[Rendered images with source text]
☆ ☆ ☆ ☆ ☆

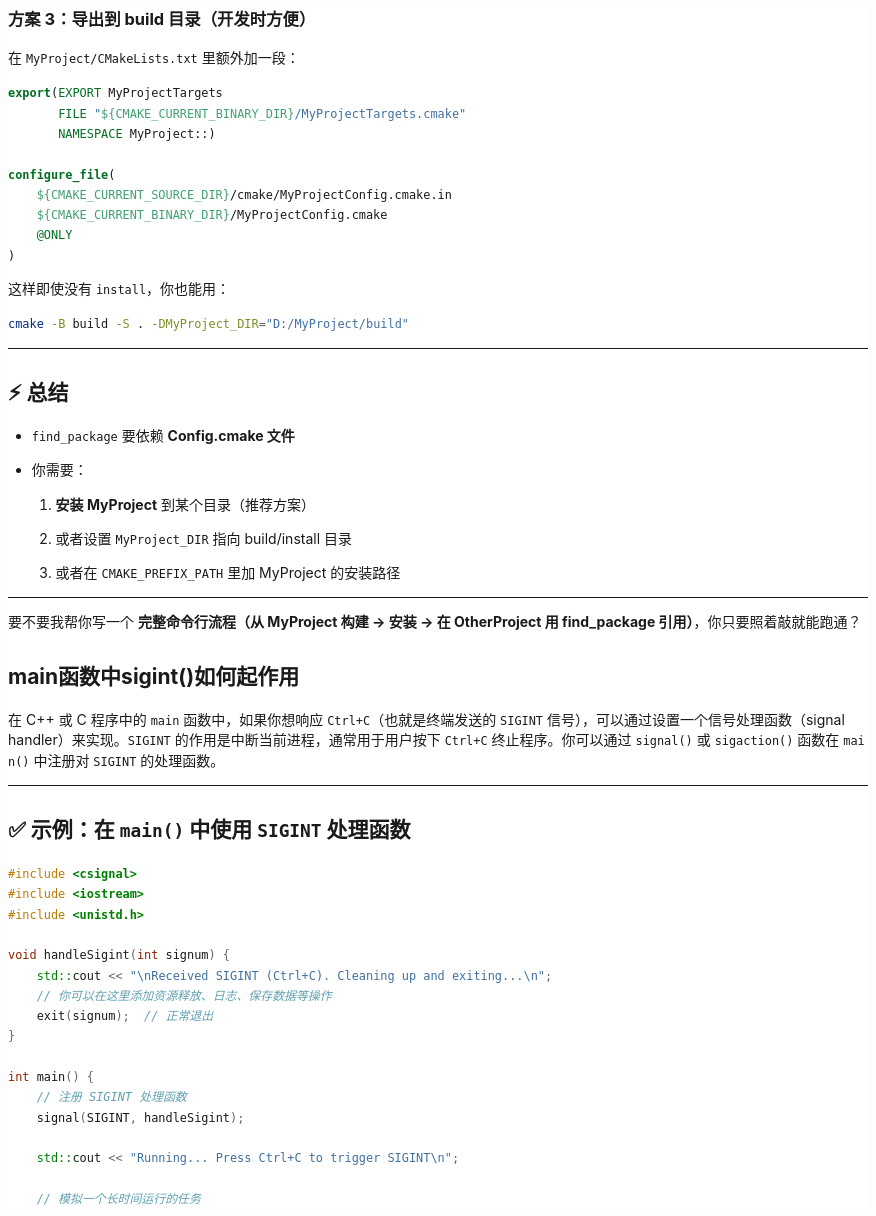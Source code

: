 
### 方案 3：导出到 build 目录（开发时方便）

在 `MyProject/CMakeLists.txt` 里额外加一段：

```cmake
export(EXPORT MyProjectTargets
       FILE "${CMAKE_CURRENT_BINARY_DIR}/MyProjectTargets.cmake"
       NAMESPACE MyProject::)

configure_file(
    ${CMAKE_CURRENT_SOURCE_DIR}/cmake/MyProjectConfig.cmake.in
    ${CMAKE_CURRENT_BINARY_DIR}/MyProjectConfig.cmake
    @ONLY
)
```

这样即使没有 `install`，你也能用：

```bash
cmake -B build -S . -DMyProject_DIR="D:/MyProject/build"
```

---

## ⚡ 总结

- `find_package` 要依赖 **Config.cmake 文件**
    
- 你需要：
    
    1. **安装 MyProject** 到某个目录（推荐方案）
        
    2. 或者设置 `MyProject_DIR` 指向 build/install 目录
        
    3. 或者在 `CMAKE_PREFIX_PATH` 里加 MyProject 的安装路径
        

---

要不要我帮你写一个 **完整命令行流程（从 MyProject 构建 → 安装 → 在 OtherProject 用 find_package 引用）**，你只要照着敲就能跑通？
## main函数中sigint()如何起作用
在 C++ 或 C 程序中的 `main` 函数中，如果你想响应 `Ctrl+C`（也就是终端发送的 `SIGINT` 信号），可以通过设置一个信号处理函数（signal handler）来实现。`SIGINT` 的作用是中断当前进程，通常用于用户按下 `Ctrl+C` 终止程序。你可以通过 `signal()` 或 `sigaction()` 函数在 `main()` 中注册对 `SIGINT` 的处理函数。

---

## ✅ 示例：在 `main()` 中使用 `SIGINT` 处理函数

```cpp
#include <csignal>
#include <iostream>
#include <unistd.h>

void handleSigint(int signum) {
    std::cout << "\nReceived SIGINT (Ctrl+C). Cleaning up and exiting...\n";
    // 你可以在这里添加资源释放、日志、保存数据等操作
    exit(signum);  // 正常退出
}

int main() {
    // 注册 SIGINT 处理函数
    signal(SIGINT, handleSigint);

    std::cout << "Running... Press Ctrl+C to trigger SIGINT\n";

    // 模拟一个长时间运行的任务
```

☆ ☆ ☆ ☆ ☆

[Directions for this task]: Output the lines, exactly: the first line of the entries above, every line after it, and the line with "1. **安装 MyProject** 到某个目录（推荐方案）" as the last. No pictures.

[Answer box]:
Source code

: 
### 方案 3：导出到 build 目录（开发时方便）

在 `MyProject/CMakeLists.txt` 里额外加一段：

```cmake
export(EXPORT MyProjectTargets
       FILE "${CMAKE_CURRENT_BINARY_DIR}/MyProjectTargets.cmake"
       NAMESPACE MyProject::)

configure_file(
    ${CMAKE_CURRENT_SOURCE_DIR}/cmake/MyProjectConfig.cmake.in
    ${CMAKE_CURRENT_BINARY_DIR}/MyProjectConfig.cmake
    @ONLY
)
```

这样即使没有 `install`，你也能用：

```bash
cmake -B build -S . -DMyProject_DIR="D:/MyProject/build"
```

---

## ⚡ 总结

- `find_package` 要依赖 **Config.cmake 文件**
    
- 你需要：
    
    1. **安装 MyProject** 到某个目录（推荐方案）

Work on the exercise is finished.